(Collected data)
::::::::::

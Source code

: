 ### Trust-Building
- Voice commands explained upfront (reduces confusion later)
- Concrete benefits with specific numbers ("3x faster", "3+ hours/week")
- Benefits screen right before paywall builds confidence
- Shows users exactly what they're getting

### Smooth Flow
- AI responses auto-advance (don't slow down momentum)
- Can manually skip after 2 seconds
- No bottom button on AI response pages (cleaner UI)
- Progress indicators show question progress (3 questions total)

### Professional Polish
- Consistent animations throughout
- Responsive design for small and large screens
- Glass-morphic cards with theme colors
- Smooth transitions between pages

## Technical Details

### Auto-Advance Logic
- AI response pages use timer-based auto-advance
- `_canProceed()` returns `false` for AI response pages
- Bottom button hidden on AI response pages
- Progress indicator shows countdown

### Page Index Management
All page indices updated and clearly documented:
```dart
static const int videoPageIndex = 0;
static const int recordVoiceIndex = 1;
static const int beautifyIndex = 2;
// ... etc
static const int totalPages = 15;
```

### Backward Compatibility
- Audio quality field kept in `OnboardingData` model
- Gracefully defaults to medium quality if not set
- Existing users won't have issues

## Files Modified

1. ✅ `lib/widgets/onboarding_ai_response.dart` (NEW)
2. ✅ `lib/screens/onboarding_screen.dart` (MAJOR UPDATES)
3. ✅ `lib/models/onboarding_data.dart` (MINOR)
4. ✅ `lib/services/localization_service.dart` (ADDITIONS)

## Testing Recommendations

::::::::::

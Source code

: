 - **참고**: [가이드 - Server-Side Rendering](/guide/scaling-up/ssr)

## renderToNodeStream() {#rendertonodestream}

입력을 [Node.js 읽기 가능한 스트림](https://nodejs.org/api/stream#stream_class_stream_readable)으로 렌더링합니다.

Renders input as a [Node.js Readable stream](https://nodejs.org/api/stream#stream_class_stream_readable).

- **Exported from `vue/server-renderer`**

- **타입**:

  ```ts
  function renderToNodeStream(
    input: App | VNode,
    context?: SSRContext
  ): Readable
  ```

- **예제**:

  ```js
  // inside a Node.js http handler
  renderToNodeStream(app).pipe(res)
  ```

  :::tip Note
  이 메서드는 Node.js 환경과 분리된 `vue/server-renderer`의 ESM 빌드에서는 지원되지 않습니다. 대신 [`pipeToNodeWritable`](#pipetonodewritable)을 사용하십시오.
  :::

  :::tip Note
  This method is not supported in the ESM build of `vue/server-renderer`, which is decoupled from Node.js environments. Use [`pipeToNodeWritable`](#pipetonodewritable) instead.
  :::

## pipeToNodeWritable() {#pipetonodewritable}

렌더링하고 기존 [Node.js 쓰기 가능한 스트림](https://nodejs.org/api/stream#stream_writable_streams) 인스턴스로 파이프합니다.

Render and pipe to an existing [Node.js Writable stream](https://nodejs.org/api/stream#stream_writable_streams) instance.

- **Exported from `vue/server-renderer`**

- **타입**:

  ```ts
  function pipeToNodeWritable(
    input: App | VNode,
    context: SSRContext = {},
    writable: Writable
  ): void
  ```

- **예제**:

::::::::::

■ ACTIVITY
Show all lines from the entries that hold "renderToNodeStream".

■ SOLUTION TO THIS TASK
## renderToNodeStream() {#rendertonodestream}
  function renderToNodeStream(
  renderToNodeStream(app).pipe(res)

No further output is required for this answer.